- Information
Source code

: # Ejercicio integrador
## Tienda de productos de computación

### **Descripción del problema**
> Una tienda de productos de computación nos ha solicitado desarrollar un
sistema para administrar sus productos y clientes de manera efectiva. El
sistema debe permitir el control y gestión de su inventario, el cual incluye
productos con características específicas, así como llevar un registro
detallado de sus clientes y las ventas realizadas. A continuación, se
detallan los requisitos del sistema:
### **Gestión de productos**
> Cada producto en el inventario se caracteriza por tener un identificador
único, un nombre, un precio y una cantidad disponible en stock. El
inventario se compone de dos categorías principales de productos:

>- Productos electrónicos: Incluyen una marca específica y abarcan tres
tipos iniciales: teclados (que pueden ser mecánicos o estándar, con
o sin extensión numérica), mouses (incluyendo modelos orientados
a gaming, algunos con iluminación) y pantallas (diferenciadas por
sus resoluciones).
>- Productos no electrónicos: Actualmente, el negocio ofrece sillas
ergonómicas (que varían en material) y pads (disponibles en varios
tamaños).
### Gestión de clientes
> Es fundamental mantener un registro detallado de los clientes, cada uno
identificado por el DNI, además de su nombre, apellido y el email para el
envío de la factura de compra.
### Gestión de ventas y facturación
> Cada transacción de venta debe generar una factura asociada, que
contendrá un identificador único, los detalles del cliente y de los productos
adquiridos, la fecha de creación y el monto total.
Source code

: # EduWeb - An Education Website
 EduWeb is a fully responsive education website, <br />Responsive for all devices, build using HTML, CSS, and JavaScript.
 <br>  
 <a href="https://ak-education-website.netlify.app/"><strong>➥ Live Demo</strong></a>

- Exercise
Output the lines above exactly, but only those between the line holding "# Ejercicio integrador" and the line holding "productos con características", inclusive.

- Exercise result
: # Ejercicio integrador
## Tienda de productos de computación

### **Descripción del problema**
> Una tienda de productos de computación nos ha solicitado desarrollar un
sistema para administrar sus productos y clientes de manera efectiva. El
sistema debe permitir el control y gestión de su inventario, el cual incluye
productos con características específicas, así como llevar un registro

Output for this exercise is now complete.